Your goal: If a line below includes the string "Paths", copy it.
Records for processing START
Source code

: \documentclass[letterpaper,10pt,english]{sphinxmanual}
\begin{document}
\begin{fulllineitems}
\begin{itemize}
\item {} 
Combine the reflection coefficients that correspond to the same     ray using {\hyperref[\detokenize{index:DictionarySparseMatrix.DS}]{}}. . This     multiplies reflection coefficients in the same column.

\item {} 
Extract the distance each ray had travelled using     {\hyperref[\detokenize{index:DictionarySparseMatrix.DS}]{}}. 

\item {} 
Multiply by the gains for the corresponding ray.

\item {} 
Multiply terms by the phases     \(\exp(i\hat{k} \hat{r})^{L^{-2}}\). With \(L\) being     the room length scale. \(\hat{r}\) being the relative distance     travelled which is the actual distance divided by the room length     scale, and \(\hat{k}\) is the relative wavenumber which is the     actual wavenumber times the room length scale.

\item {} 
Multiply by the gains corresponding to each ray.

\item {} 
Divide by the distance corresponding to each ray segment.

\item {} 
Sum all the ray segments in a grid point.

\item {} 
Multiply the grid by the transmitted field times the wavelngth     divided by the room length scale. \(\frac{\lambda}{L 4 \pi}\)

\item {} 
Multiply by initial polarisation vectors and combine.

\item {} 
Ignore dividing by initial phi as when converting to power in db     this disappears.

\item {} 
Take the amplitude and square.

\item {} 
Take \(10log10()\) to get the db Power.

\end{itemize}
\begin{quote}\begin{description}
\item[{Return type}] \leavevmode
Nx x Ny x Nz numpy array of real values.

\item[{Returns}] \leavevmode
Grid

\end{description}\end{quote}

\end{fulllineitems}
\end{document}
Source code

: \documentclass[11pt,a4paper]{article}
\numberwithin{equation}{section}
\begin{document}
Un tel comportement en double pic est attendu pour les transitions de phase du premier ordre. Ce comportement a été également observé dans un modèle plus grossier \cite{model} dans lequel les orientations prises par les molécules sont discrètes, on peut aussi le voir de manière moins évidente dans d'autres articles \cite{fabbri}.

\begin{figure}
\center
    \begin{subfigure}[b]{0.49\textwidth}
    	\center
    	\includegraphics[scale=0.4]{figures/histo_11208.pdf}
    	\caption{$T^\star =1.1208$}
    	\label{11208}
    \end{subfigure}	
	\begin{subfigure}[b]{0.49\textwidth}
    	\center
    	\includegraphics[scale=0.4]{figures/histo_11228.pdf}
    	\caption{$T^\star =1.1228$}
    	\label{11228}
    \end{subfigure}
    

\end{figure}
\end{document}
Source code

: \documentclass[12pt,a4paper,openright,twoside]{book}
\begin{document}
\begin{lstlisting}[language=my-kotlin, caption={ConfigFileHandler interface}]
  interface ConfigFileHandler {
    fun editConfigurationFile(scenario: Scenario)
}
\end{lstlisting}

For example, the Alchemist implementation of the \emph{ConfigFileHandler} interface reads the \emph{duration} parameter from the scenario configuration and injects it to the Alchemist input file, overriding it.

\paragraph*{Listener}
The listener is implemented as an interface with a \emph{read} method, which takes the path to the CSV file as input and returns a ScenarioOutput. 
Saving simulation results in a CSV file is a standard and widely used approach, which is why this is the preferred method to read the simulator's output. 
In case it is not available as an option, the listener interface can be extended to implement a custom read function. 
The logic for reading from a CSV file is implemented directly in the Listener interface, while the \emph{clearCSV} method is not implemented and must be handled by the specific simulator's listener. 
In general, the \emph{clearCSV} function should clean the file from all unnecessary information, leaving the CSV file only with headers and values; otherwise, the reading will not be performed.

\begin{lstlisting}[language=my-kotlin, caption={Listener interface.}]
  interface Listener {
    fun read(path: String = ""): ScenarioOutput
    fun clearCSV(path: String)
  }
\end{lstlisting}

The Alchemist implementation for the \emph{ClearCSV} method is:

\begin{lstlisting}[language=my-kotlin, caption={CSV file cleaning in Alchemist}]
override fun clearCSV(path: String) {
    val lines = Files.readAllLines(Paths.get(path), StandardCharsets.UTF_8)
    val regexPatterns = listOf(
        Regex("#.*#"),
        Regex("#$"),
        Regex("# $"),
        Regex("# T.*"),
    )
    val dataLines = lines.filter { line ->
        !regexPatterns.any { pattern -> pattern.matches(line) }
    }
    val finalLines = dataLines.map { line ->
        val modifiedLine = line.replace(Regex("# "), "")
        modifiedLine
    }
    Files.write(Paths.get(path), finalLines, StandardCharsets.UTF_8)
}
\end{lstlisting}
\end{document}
Records for processing END
Reply to the exercise:
    val lines = Files.readAllLines(Paths.get(path), StandardCharsets.UTF_8)
    Files.write(Paths.get(path), finalLines, StandardCharsets.UTF_8)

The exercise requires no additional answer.